This week in Working Out Loud (WOL), we were encouraged to share a list 50 things about ourself with the other people in our circle. We were advised that this would be a challenging, yet rewarding experience. I agree.

My list begins by stating that “I am Jewish.” This should come as no huge surprise to anyone who knows me. I also mention items such as “I am a runner”, “I play the guitar”, and that “I was a temple executive director for 10 years.”

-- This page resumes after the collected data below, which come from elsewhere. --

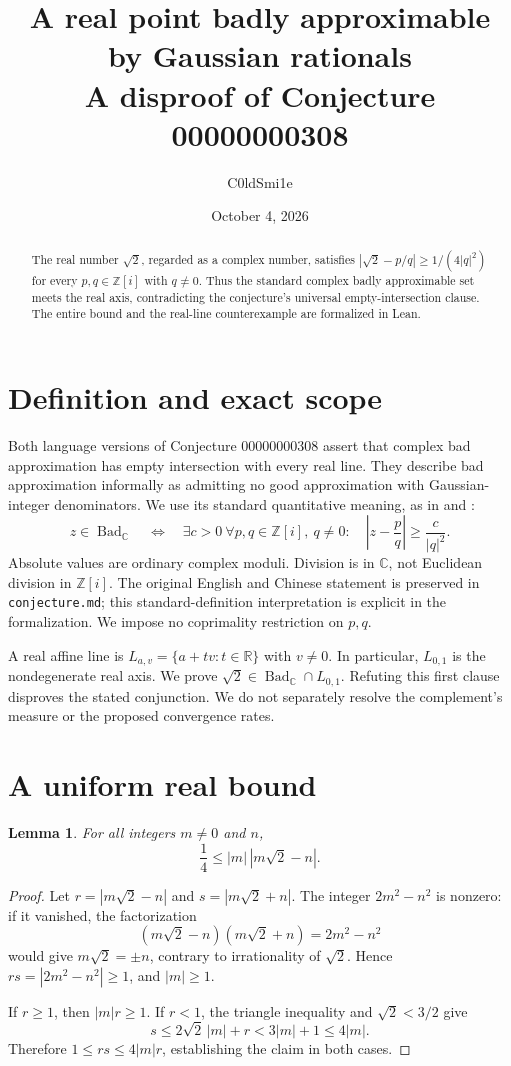 \documentclass[11pt]{article}
\title{A real point badly approximable by Gaussian rationals\\A disproof of Conjecture 00000000308}
\author{C0ldSmi1e}
\date{October 4, 2026}
\newtheorem{lemma}{Lemma}
\newcommand{\R}{\mathbb R}
\newcommand{\C}{\mathbb C}
\newcommand{\Z}{\mathbb Z}
\newcommand{\Bad}{\operatorname{Bad}_{\C}}
\begin{document}
\maketitle
\begin{abstract}
The real number $\sqrt2$, regarded as a complex number, satisfies
$|\sqrt2-p/q|\ge 1/(4|q|^2)$ for every $p,q\in\Z[i]$ with $q\ne0$.
Thus the standard complex badly approximable set meets the real axis, contradicting the conjecture's universal empty-intersection clause. The entire bound and the real-line counterexample are formalized in Lean.
\end{abstract}

\section{Definition and exact scope}
Both language versions of Conjecture 00000000308 assert that complex bad approximation has empty intersection with every real line. They describe bad approximation informally as admitting no good approximation with Gaussian-integer denominators. We use its standard quantitative meaning, as in \cite[Eq.~(2)]{EK} and \cite[p.~1]{Hines}:
\[
 z\in\Bad\quad\Longleftrightarrow\quad
 \exists c>0\ \forall p,q\in\Z[i],\ q\ne0:
 \quad \left|z-\frac pq\right|\ge\frac{c}{|q|^2}.
\]
Absolute values are ordinary complex moduli. Division is in $\C$, not Euclidean division in $\Z[i]$. The original English and Chinese statement is preserved in \texttt{conjecture.md}; this standard-definition interpretation is explicit in the formalization. We impose no coprimality restriction on $p,q$.

A real affine line is $L_{a,v}=\{a+tv:t\in\R\}$ with $v\ne0$. In particular, $L_{0,1}$ is the nondegenerate real axis. We prove $\sqrt2\in\Bad\cap L_{0,1}$. Refuting this first clause disproves the stated conjunction. We do not separately resolve the complement's measure or the proposed convergence rates.

\section{A uniform real bound}
\begin{lemma}
For all integers $m\ne0$ and $n$,
\[
 \frac14\le |m|\,|m\sqrt2-n|.
\]
\end{lemma}
\begin{proof}
Let $r=|m\sqrt2-n|$ and $s=|m\sqrt2+n|$. The integer $2m^2-n^2$ is nonzero: if it vanished, the factorization
\[
 (m\sqrt2-n)(m\sqrt2+n)=2m^2-n^2
\]
would give $m\sqrt2=\pm n$, contrary to irrationality of $\sqrt2$. Hence $rs=|2m^2-n^2|\ge1$, and $|m|\ge1$.

If $r\ge1$, then $|m|r\ge1$. If $r<1$, the triangle inequality and $\sqrt2<3/2$ give
\[
 s\le2\sqrt2\,|m|+r<3|m|+1\le4|m|.
\]
Therefore $1\le rs\le4|m|r$, establishing the claim in both cases.
\end{proof}
\newpage
\end{document}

Our Working Out Loud circle guide for Week 5 suggests that each item on our list can “form the basis of a shared experience with someone, especially if it’s framed as a contribution.” I confess, I was not so strategic in my list. I listed things that occurred to me, things that might be mildly interesting to the other people in my group.

Form of Generosity, #1:
But, the more I typed, the deeper I went, and I realized that every item I added was an exercise in generosity unto itself. It is as if I was saying to my WOL group “I would like to share an interesting aspect of my life with you. I want you to know this about me, because I think it will make us better friends and better colleagues. Please use this as another data point about me. Can this information help you? Does this information give you more insight into my professional and personal experience? It’s my pleasure to share this information with you.”

Form of Generosity, #2:
Conversation about our lists became questions, and we talked about questions. Questions, as it turns out, are also a form of generosity. Though certainly self-serving in nature, they do bring about unexpected “generosity benefits.”

  1. Questions will surface information for other people to learn from. You are asking for yourself, yes, but others will see the replies and those replies will most likely be helpful to you, and to them.
  2. Through your question, you are sharing openness and vulnerability. You are effectively saying Here is something I don’t know. Please help me.
  3. By asking your question, you are giving others license and freedom to ask their questions, and information and helpful replies will be shared with everyone.

Conversation about our lists continue in our private Yammer group. We are asking each other about our lists and the skills brought about by our experiences. We are all learning a lot, and our habits of curiosity and generosity are sure to continue.